Desse modo, pelo exposto acima, penso que o art. 16 da lei da Ação Civil Pública, realmente, não tem como vingar no sistema jurídico constitucional brasileiro e como ele está em plena contradição com as normas e princípios do Código de Defesa do Consumidor, não há como ser aplicado. Ele contradiz a própria estrutura da lei da Ação Civil Pública, enquanto o CDC é firme, claro e coerente ao dizer que os efeitos são erga omnes e, pois, estendem-se a todo o território nacional, gerando conteúdo formal adequado e condizente com os princípios e normas constitucionais e para além dos limites de competência territorial do órgão prolator.

__________

1Código Brasileiro de Defesa do Consumidor comentado pelos autores do Anteprojeto, p. 682. Parte comentada por Ada Pellegrini Grinover.

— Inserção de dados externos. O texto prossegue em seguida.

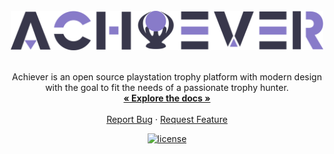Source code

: <div id="top" />

<br />
<div align="center">
  <a href="https://achiever.de">
    <img src="./.github/assets/logo.png" width="500" alt="achiever logo" />
  </a>

  <br />
  <br />

  <p align="center">
    Achiever is an open source playstation trophy platform with modern design with the goal to fit the needs of a passionate trophy hunter.
    <br />
    <a href="https://DevTobias.github.io/achiever/"><strong>« Explore the docs »</strong></a>
    <br />
    <br />
    <a href="https://github.com/DevTobias/achiever/issues/newtemplate=bug_report.md">Report Bug</a>
    ·
    <a href="https://github.com/DevTobias/achiever/issues/newtemplate=feature_request.md">Request Feature</a>
  </p>

  <p align="center">
  	<a href="https://github.com/DevTobias/achiever/blob/main/LICENSE" title="license">
			<img src="https://img.shields.io/github/license/DevTobias/achiever?style=for-the-badge" alt="license" />
		</a>
  </p>
</div>
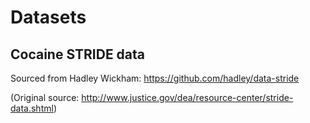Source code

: # Datasets

## Cocaine STRIDE data
Sourced from Hadley Wickham: https://github.com/hadley/data-stride

(Original source: http://www.justice.gov/dea/resource-center/stride-data.shtml)


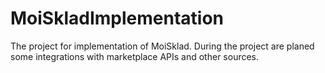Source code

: # MoiSkladImplementation
The project for implementation of MoiSklad. During the project are planed some integrations with marketplace APIs and other sources.
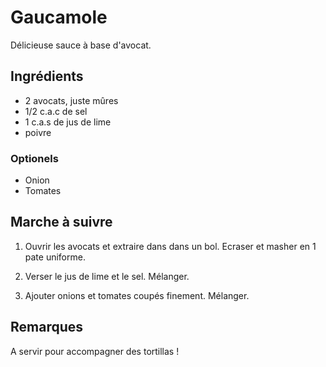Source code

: # Gaucamole

Délicieuse sauce à base d'avocat.

## Ingrédients

* 2 avocats, juste mûres
* 1/2 c.a.c de sel
* 1 c.a.s de jus de lime
* poivre

### Optionels

* Onion
* Tomates

## Marche à suivre

1. Ouvrir les avocats et extraire dans dans un bol. Ecraser et masher en 1 pate uniforme.

2. Verser le jus de lime et le sel. Mélanger.

3. Ajouter onions et tomates coupés finement. Mélanger.

## Remarques

A servir pour accompagner des tortillas !
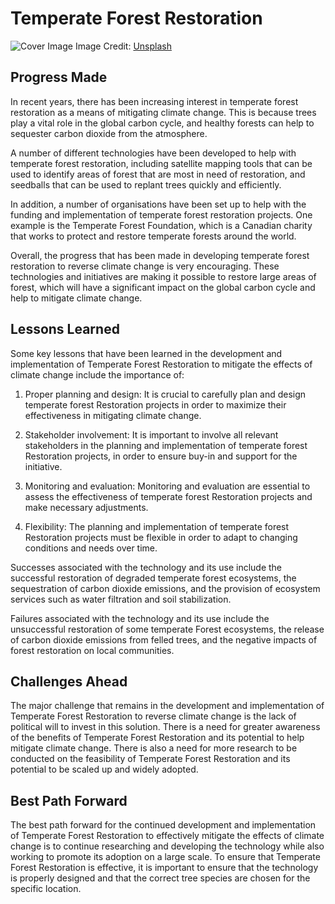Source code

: # Temperate Forest Restoration

![Cover Image](https://images.unsplash.com/photo-1448375240586-882707db888b?crop=entropy&cs=tinysrgb&fit=max&fm=jpg&ixid=Mnw0NDM1NTZ8MHwxfHNlYXJjaHwxfHxUZW1wZXJhdGUlMjBGb3Jlc3QlMjBSZXN0b3JhdGlvbnxlbnwwfHx8fDE2ODMwNjI3NzM&ixlib=rb-4.0.3&q=80&w=1080)
Image Credit: [Unsplash](https://unsplash.com/it/@sebastian_unrau)

## Progress Made

In recent years, there has been increasing interest in temperate forest restoration as a means of mitigating climate change. This is because trees play a vital role in the global carbon cycle, and healthy forests can help to sequester carbon dioxide from the atmosphere.

A number of different technologies have been developed to help with temperate forest restoration, including satellite mapping tools that can be used to identify areas of forest that are most in need of restoration, and seedballs that can be used to replant trees quickly and efficiently.

In addition, a number of organisations have been set up to help with the funding and implementation of temperate forest restoration projects. One example is the Temperate Forest Foundation, which is a Canadian charity that works to protect and restore temperate forests around the world.

Overall, the progress that has been made in developing temperate forest restoration to reverse climate change is very encouraging. These technologies and initiatives are making it possible to restore large areas of forest, which will have a significant impact on the global carbon cycle and help to mitigate climate change.

## Lessons Learned

Some key lessons that have been learned in the development and implementation of Temperate Forest Restoration to mitigate the effects of climate change include the importance of:

1. Proper planning and design: It is crucial to carefully plan and design temperate forest Restoration projects in order to maximize their effectiveness in mitigating climate change.

2. Stakeholder involvement: It is important to involve all relevant stakeholders in the planning and implementation of temperate forest Restoration projects, in order to ensure buy-in and support for the initiative.

3. Monitoring and evaluation: Monitoring and evaluation are essential to assess the effectiveness of temperate forest Restoration projects and make necessary adjustments.

4. Flexibility: The planning and implementation of temperate forest Restoration projects must be flexible in order to adapt to changing conditions and needs over time.

Successes associated with the technology and its use include the successful restoration of degraded temperate forest ecosystems, the sequestration of carbon dioxide emissions, and the provision of ecosystem services such as water filtration and soil stabilization.

Failures associated with the technology and its use include the unsuccessful restoration of some temperate Forest ecosystems, the release of carbon dioxide emissions from felled trees, and the negative impacts of forest restoration on local communities.

## Challenges Ahead

The major challenge that remains in the development and implementation of Temperate Forest Restoration to reverse climate change is the lack of political will to invest in this solution. There is a need for greater awareness of the benefits of Temperate Forest Restoration and its potential to help mitigate climate change. There is also a need for more research to be conducted on the feasibility of Temperate Forest Restoration and its potential to be scaled up and widely adopted.

## Best Path Forward

The best path forward for the continued development and implementation of Temperate Forest Restoration to effectively mitigate the effects of climate change is to continue researching and developing the technology while also working to promote its adoption on a large scale. To ensure that Temperate Forest Restoration is effective, it is important to ensure that the technology is properly designed and that the correct tree species are chosen for the specific location.
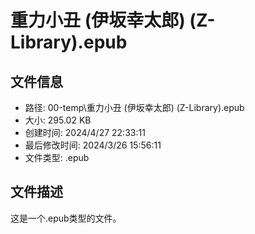 ﻿# 重力小丑 (伊坂幸太郎) (Z-Library).epub

## 文件信息
- 路径: 00-temp\重力小丑 (伊坂幸太郎) (Z-Library).epub
- 大小: 295.02 KB
- 创建时间: 2024/4/27 22:33:11
- 最后修改时间: 2024/3/26 15:56:11
- 文件类型: .epub

## 文件描述
这是一个.epub类型的文件。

2É sempre possível propor a ação no domicílio do réu, porque este não teria como objetar logicamente. Se o autor pode propor a ação no seu próprio domicílio — pode o mais — pode, também, propô-la no do réu — pode o menos.

3Código Brasileiro de Defesa do Consumidor comentado pelos autores do Ante-projeto, Rio de Janeiro: Forense, 5ª ed., 1998, p. 683.

4"Código do Consumidor comentado", São Paulo: RT, 2ª Ed., 1991, p. 426.

5Conf. Art. 102 e segs.

6REsp 712.006/DF, 4ª Turma, Rel. Min. Luis Felipe Salomão, j. 5-8-2010, v.u..

7"§ 3º Os Estados poderão, mediante lei complementar, instituir regiões metropolitanas, aglomerações urbanas e microrregiões, constituídas por agrupamentos de Municípios limítrofes, para integrar a organização, o planejamento e a execução de funções públicas de interesse comum."

8"§ 1º Lei complementar disporá sobre:

I – as condições para integração de regiões em desenvolvimento;

II – a composição dos organismos regionais que executarão, na forma da lei, os planos regionais, integrantes dos planos nacionais de desenvolvimento econômico e social, aprovados juntamente com estes."

9Agência de Desenvolvimento da Amazônia – ADA

10Agência de Desenvolvimento do Nordeste – ADENE

11Para uma análise completa do art. 103 do CDC, indico o meu "Comentários ao Código de Defesa do Consumidor", 6ª. edição, São Paulo:Saraiva, 2011, p. 914 e segs. No presente artigo estou colocando apenas o necessário para o exame da controvérsia.

12Na redação anterior não constava a expressão "nos limites da competência do órgão prolator".

Rizzatto Nunes

Rizzatto Nunes, é desembargador aposentado do TJ/SP, escritor e professor de Direito do Consumidor.